= DATA SECTION =

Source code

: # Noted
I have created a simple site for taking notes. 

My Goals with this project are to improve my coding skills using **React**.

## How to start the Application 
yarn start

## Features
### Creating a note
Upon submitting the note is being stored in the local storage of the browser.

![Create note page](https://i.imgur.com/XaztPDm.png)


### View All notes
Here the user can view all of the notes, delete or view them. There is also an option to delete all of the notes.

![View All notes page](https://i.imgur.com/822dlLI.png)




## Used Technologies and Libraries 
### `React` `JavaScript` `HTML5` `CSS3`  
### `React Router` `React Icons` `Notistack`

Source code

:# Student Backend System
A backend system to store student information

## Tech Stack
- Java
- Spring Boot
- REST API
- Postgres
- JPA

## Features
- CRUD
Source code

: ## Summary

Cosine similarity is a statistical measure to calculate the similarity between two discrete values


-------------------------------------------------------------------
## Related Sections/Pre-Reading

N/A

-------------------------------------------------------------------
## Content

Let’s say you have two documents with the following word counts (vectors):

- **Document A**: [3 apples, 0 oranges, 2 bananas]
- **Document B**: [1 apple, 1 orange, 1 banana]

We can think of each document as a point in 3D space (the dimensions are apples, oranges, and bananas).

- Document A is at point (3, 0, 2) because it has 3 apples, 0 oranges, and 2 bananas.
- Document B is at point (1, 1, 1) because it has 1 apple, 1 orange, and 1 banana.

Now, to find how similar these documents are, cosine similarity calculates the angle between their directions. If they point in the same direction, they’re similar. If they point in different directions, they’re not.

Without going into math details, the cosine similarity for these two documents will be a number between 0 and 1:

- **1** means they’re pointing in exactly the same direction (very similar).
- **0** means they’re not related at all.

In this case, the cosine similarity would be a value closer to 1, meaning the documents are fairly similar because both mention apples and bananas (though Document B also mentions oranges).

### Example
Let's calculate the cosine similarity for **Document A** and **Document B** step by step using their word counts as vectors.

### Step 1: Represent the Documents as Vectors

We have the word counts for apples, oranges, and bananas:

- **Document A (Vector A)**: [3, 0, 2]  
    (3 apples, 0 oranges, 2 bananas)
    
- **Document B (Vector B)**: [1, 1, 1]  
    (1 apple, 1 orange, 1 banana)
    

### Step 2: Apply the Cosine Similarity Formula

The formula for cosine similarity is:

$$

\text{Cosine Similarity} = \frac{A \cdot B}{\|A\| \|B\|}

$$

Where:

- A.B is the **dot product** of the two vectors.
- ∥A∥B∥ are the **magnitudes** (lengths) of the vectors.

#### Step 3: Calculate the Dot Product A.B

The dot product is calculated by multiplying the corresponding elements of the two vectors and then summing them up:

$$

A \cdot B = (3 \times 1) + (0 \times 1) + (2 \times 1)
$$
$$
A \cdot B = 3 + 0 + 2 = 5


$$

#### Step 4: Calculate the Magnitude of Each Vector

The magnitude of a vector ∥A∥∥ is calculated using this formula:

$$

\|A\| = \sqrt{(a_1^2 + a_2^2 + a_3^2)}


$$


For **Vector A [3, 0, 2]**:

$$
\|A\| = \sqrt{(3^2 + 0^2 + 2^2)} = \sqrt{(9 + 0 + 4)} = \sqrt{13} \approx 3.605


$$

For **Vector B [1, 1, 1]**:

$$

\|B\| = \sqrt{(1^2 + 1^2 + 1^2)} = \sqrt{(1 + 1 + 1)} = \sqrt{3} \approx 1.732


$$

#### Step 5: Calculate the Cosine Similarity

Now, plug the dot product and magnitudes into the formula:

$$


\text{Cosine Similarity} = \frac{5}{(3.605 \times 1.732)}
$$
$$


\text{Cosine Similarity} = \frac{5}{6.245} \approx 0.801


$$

= AIM OF THE EXERCISE =
Whenever the word "means" turns up in a line of the listing above, copy the line.

= ANSWER TO THIS PROBLEM =
- **1** means they’re pointing in exactly the same direction (very similar).
- **0** means they’re not related at all.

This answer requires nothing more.